- [BRIEF]
Only the text of the records belongs in the answer, copied exactly, with every picture omitted.

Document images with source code
--- START ---
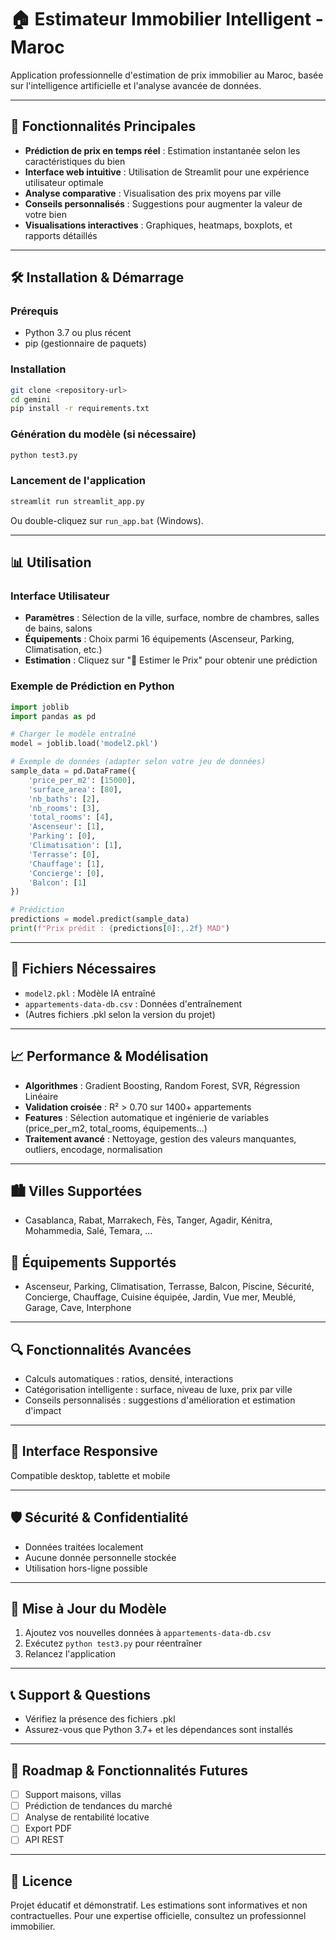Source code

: 
# 🏠 Estimateur Immobilier Intelligent - Maroc

Application professionnelle d'estimation de prix immobilier au Maroc, basée sur l'intelligence artificielle et l'analyse avancée de données.

---

## 🚀 Fonctionnalités Principales

- **Prédiction de prix en temps réel** : Estimation instantanée selon les caractéristiques du bien
- **Interface web intuitive** : Utilisation de Streamlit pour une expérience utilisateur optimale
- **Analyse comparative** : Visualisation des prix moyens par ville
- **Conseils personnalisés** : Suggestions pour augmenter la valeur de votre bien
- **Visualisations interactives** : Graphiques, heatmaps, boxplots, et rapports détaillés

---

## 🛠️ Installation & Démarrage

### Prérequis
- Python 3.7 ou plus récent
- pip (gestionnaire de paquets)

### Installation
```bash
git clone <repository-url>
cd gemini
pip install -r requirements.txt
```

### Génération du modèle (si nécessaire)
```bash
python test3.py
```

### Lancement de l'application
```bash
streamlit run streamlit_app.py
```
Ou double-cliquez sur `run_app.bat` (Windows).

---

## 📊 Utilisation

### Interface Utilisateur
- **Paramètres** : Sélection de la ville, surface, nombre de chambres, salles de bains, salons
- **Équipements** : Choix parmi 16 équipements (Ascenseur, Parking, Climatisation, etc.)
- **Estimation** : Cliquez sur "🔮 Estimer le Prix" pour obtenir une prédiction

### Exemple de Prédiction en Python
```python
import joblib
import pandas as pd

# Charger le modèle entraîné
model = joblib.load('model2.pkl')

# Exemple de données (adapter selon votre jeu de données)
sample_data = pd.DataFrame({
    'price_per_m2': [15000],
    'surface_area': [80],
    'nb_baths': [2],
    'nb_rooms': [3],
    'total_rooms': [4],
    'Ascenseur': [1],
    'Parking': [0],
    'Climatisation': [1],
    'Terrasse': [0],
    'Chauffage': [1],
    'Concierge': [0],
    'Balcon': [1]
})

# Prédiction
predictions = model.predict(sample_data)
print(f"Prix prédit : {predictions[0]:,.2f} MAD")
```

---

## 🔧 Fichiers Nécessaires

- `model2.pkl` : Modèle IA entraîné
- `appartements-data-db.csv` : Données d'entraînement
- (Autres fichiers .pkl selon la version du projet)

---

## 📈 Performance & Modélisation

- **Algorithmes** : Gradient Boosting, Random Forest, SVR, Régression Linéaire
- **Validation croisée** : R² > 0.70 sur 1400+ appartements
- **Features** : Sélection automatique et ingénierie de variables (price_per_m2, total_rooms, équipements...)
- **Traitement avancé** : Nettoyage, gestion des valeurs manquantes, outliers, encodage, normalisation

---

## 🏙️ Villes Supportées

- Casablanca, Rabat, Marrakech, Fès, Tanger, Agadir, Kénitra, Mohammedia, Salé, Temara, ...

## 🎯 Équipements Supportés

- Ascenseur, Parking, Climatisation, Terrasse, Balcon, Piscine, Sécurité, Concierge, Chauffage, Cuisine équipée, Jardin, Vue mer, Meublé, Garage, Cave, Interphone

---

## 🔍 Fonctionnalités Avancées

- Calculs automatiques : ratios, densité, interactions
- Catégorisation intelligente : surface, niveau de luxe, prix par ville
- Conseils personnalisés : suggestions d'amélioration et estimation d'impact

---

## 📱 Interface Responsive

Compatible desktop, tablette et mobile

---

## 🛡️ Sécurité & Confidentialité

- Données traitées localement
- Aucune donnée personnelle stockée
- Utilisation hors-ligne possible

---

## 🔄 Mise à Jour du Modèle

1. Ajoutez vos nouvelles données à `appartements-data-db.csv`
2. Exécutez `python test3.py` pour réentraîner
3. Relancez l'application

---

## 📞 Support & Questions

- Vérifiez la présence des fichiers .pkl
- Assurez-vous que Python 3.7+ et les dépendances sont installés

---

## 🌟 Roadmap & Fonctionnalités Futures

- [ ] Support maisons, villas
- [ ] Prédiction de tendances du marché
- [ ] Analyse de rentabilité locative
- [ ] Export PDF
- [ ] API REST

---

## 📄 Licence

Projet éducatif et démonstratif. Les estimations sont informatives et non contractuelles. Pour une expertise officielle, consultez un professionnel immobilier.
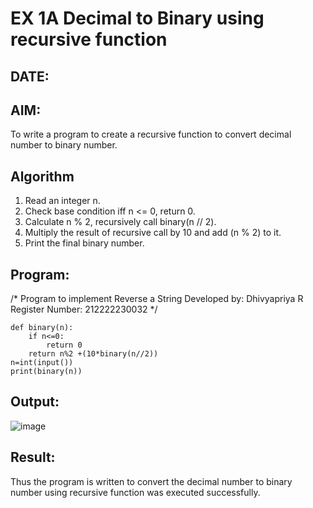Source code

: # EX 1A Decimal to Binary using recursive function
## DATE:
## AIM:
To write a program to create a recursive function to convert decimal number to binary number.

## Algorithm
1. Read an integer n.
2. Check base condition iff n <= 0, return 0.
3. Calculate n % 2, recursively call binary(n // 2).
4. Multiply the result of recursive call by 10 and add (n % 2) to it.
5. Print the final binary number.

## Program:

/*
Program to implement Reverse a String
Developed by: Dhivyapriya R
Register Number: 212222230032
*/
```
def binary(n):
    if n<=0:
        return 0
    return n%2 +(10*binary(n//2))
n=int(input())
print(binary(n))
```

## Output:

![image](https://github.com/user-attachments/assets/29c4b7c9-1423-45ae-acea-43469f9385dd)

## Result:
Thus the program is written to convert the decimal number to binary number using recursive function was executed successfully.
--- END ---
- [ANSWER BELOW]
Source code

: 
# 🏠 Estimateur Immobilier Intelligent - Maroc

Application professionnelle d'estimation de prix immobilier au Maroc, basée sur l'intelligence artificielle et l'analyse avancée de données.

---

## 🚀 Fonctionnalités Principales

- **Prédiction de prix en temps réel** : Estimation instantanée selon les caractéristiques du bien
- **Interface web intuitive** : Utilisation de Streamlit pour une expérience utilisateur optimale
- **Analyse comparative** : Visualisation des prix moyens par ville
- **Conseils personnalisés** : Suggestions pour augmenter la valeur de votre bien
- **Visualisations interactives** : Graphiques, heatmaps, boxplots, et rapports détaillés

---

## 🛠️ Installation & Démarrage

### Prérequis
- Python 3.7 ou plus récent
- pip (gestionnaire de paquets)

### Installation
```bash
git clone <repository-url>
cd gemini
pip install -r requirements.txt
```

### Génération du modèle (si nécessaire)
```bash
python test3.py
```

### Lancement de l'application
```bash
streamlit run streamlit_app.py
```
Ou double-cliquez sur `run_app.bat` (Windows).

---

## 📊 Utilisation

### Interface Utilisateur
- **Paramètres** : Sélection de la ville, surface, nombre de chambres, salles de bains, salons
- **Équipements** : Choix parmi 16 équipements (Ascenseur, Parking, Climatisation, etc.)
- **Estimation** : Cliquez sur "🔮 Estimer le Prix" pour obtenir une prédiction

### Exemple de Prédiction en Python
```python
import joblib
import pandas as pd

# Charger le modèle entraîné
model = joblib.load('model2.pkl')

# Exemple de données (adapter selon votre jeu de données)
sample_data = pd.DataFrame({
    'price_per_m2': [15000],
    'surface_area': [80],
    'nb_baths': [2],
    'nb_rooms': [3],
    'total_rooms': [4],
    'Ascenseur': [1],
    'Parking': [0],
    'Climatisation': [1],
    'Terrasse': [0],
    'Chauffage': [1],
    'Concierge': [0],
    'Balcon': [1]
})

# Prédiction
predictions = model.predict(sample_data)
print(f"Prix prédit : {predictions[0]:,.2f} MAD")
```

---

## 🔧 Fichiers Nécessaires

- `model2.pkl` : Modèle IA entraîné
- `appartements-data-db.csv` : Données d'entraînement
- (Autres fichiers .pkl selon la version du projet)

---

## 📈 Performance & Modélisation

- **Algorithmes** : Gradient Boosting, Random Forest, SVR, Régression Linéaire
- **Validation croisée** : R² > 0.70 sur 1400+ appartements
- **Features** : Sélection automatique et ingénierie de variables (price_per_m2, total_rooms, équipements...)
- **Traitement avancé** : Nettoyage, gestion des valeurs manquantes, outliers, encodage, normalisation

---

## 🏙️ Villes Supportées

- Casablanca, Rabat, Marrakech, Fès, Tanger, Agadir, Kénitra, Mohammedia, Salé, Temara, ...

## 🎯 Équipements Supportés

- Ascenseur, Parking, Climatisation, Terrasse, Balcon, Piscine, Sécurité, Concierge, Chauffage, Cuisine équipée, Jardin, Vue mer, Meublé, Garage, Cave, Interphone

---

## 🔍 Fonctionnalités Avancées

- Calculs automatiques : ratios, densité, interactions
- Catégorisation intelligente : surface, niveau de luxe, prix par ville
- Conseils personnalisés : suggestions d'amélioration et estimation d'impact

---

## 📱 Interface Responsive

Compatible desktop, tablette et mobile

---

## 🛡️ Sécurité & Confidentialité

- Données traitées localement
- Aucune donnée personnelle stockée
- Utilisation hors-ligne possible

---

## 🔄 Mise à Jour du Modèle

1. Ajoutez vos nouvelles données à `appartements-data-db.csv`
2. Exécutez `python test3.py` pour réentraîner
3. Relancez l'application

---

## 📞 Support & Questions

- Vérifiez la présence des fichiers .pkl
- Assurez-vous que Python 3.7+ et les dépendances sont installés

---

## 🌟 Roadmap & Fonctionnalités Futures

- [ ] Support maisons, villas
- [ ] Prédiction de tendances du marché
- [ ] Analyse de rentabilité locative
- [ ] Export PDF
- [ ] API REST

---

## 📄 Licence

Projet éducatif et démonstratif. Les estimations sont informatives et non contractuelles. Pour une expertise officielle, consultez un professionnel immobilier.
Source code

: # EX 1A Decimal to Binary using recursive function
## DATE:
## AIM:
To write a program to create a recursive function to convert decimal number to binary number.

## Algorithm
1. Read an integer n.
2. Check base condition iff n <= 0, return 0.
3. Calculate n % 2, recursively call binary(n // 2).
4. Multiply the result of recursive call by 10 and add (n % 2) to it.
5. Print the final binary number.

## Program:

/*
Program to implement Reverse a String
Developed by: Dhivyapriya R
Register Number: 212222230032
*/
```
def binary(n):
    if n<=0:
        return 0
    return n%2 +(10*binary(n//2))
n=int(input())
print(binary(n))
```

## Output:

![image](https://github.com/user-attachments/assets/29c4b7c9-1423-45ae-acea-43469f9385dd)

## Result:
Thus the program is written to convert the decimal number to binary number using recursive function was executed successfully.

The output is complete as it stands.